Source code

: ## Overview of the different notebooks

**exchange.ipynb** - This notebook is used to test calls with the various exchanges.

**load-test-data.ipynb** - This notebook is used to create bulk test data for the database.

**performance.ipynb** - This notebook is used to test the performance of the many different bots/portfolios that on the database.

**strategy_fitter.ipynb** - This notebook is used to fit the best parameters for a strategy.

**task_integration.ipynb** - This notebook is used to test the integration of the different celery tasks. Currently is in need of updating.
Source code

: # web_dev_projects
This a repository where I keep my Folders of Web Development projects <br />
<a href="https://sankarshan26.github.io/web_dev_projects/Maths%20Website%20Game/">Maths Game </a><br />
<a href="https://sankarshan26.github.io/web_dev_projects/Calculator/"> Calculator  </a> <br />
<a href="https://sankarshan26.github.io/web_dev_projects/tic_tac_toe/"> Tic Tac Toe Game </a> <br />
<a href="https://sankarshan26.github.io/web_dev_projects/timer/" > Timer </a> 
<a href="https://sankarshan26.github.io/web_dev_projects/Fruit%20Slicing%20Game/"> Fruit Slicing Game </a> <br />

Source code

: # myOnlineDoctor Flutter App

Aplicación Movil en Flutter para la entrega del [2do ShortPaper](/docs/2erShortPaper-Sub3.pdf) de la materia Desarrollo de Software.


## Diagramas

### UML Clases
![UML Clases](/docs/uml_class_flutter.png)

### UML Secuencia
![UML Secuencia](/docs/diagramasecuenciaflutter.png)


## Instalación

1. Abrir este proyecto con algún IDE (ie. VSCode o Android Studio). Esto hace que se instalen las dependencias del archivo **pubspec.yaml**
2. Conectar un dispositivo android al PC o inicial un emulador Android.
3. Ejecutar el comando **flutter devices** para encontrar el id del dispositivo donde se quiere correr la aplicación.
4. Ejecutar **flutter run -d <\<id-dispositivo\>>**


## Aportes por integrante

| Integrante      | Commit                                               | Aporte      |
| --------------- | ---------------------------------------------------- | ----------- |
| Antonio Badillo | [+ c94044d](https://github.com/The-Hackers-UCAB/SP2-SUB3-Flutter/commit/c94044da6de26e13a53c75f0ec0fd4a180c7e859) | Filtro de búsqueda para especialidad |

----

Write all of the records out exactly, including every line.

Task response =>
Source code

: ## Overview of the different notebooks

**exchange.ipynb** - This notebook is used to test calls with the various exchanges.

**load-test-data.ipynb** - This notebook is used to create bulk test data for the database.

**performance.ipynb** - This notebook is used to test the performance of the many different bots/portfolios that on the database.

**strategy_fitter.ipynb** - This notebook is used to fit the best parameters for a strategy.

**task_integration.ipynb** - This notebook is used to test the integration of the different celery tasks. Currently is in need of updating.
Source code

: # web_dev_projects
This a repository where I keep my Folders of Web Development projects <br />
<a href="https://sankarshan26.github.io/web_dev_projects/Maths%20Website%20Game/">Maths Game </a><br />
<a href="https://sankarshan26.github.io/web_dev_projects/Calculator/"> Calculator  </a> <br />
<a href="https://sankarshan26.github.io/web_dev_projects/tic_tac_toe/"> Tic Tac Toe Game </a> <br />
<a href="https://sankarshan26.github.io/web_dev_projects/timer/" > Timer </a> 
<a href="https://sankarshan26.github.io/web_dev_projects/Fruit%20Slicing%20Game/"> Fruit Slicing Game </a> <br />

Source code

: # myOnlineDoctor Flutter App

Aplicación Movil en Flutter para la entrega del [2do ShortPaper](/docs/2erShortPaper-Sub3.pdf) de la materia Desarrollo de Software.


## Diagramas

### UML Clases
![UML Clases](/docs/uml_class_flutter.png)

### UML Secuencia
![UML Secuencia](/docs/diagramasecuenciaflutter.png)


## Instalación

1. Abrir este proyecto con algún IDE (ie. VSCode o Android Studio). Esto hace que se instalen las dependencias del archivo **pubspec.yaml**
2. Conectar un dispositivo android al PC o inicial un emulador Android.
3. Ejecutar el comando **flutter devices** para encontrar el id del dispositivo donde se quiere correr la aplicación.
4. Ejecutar **flutter run -d <\<id-dispositivo\>>**


## Aportes por integrante

| Integrante      | Commit                                               | Aporte      |
| --------------- | ---------------------------------------------------- | ----------- |
| Antonio Badillo | [+ c94044d](https://github.com/The-Hackers-UCAB/SP2-SUB3-Flutter/commit/c94044da6de26e13a53c75f0ec0fd4a180c7e859) | Filtro de búsqueda para especialidad |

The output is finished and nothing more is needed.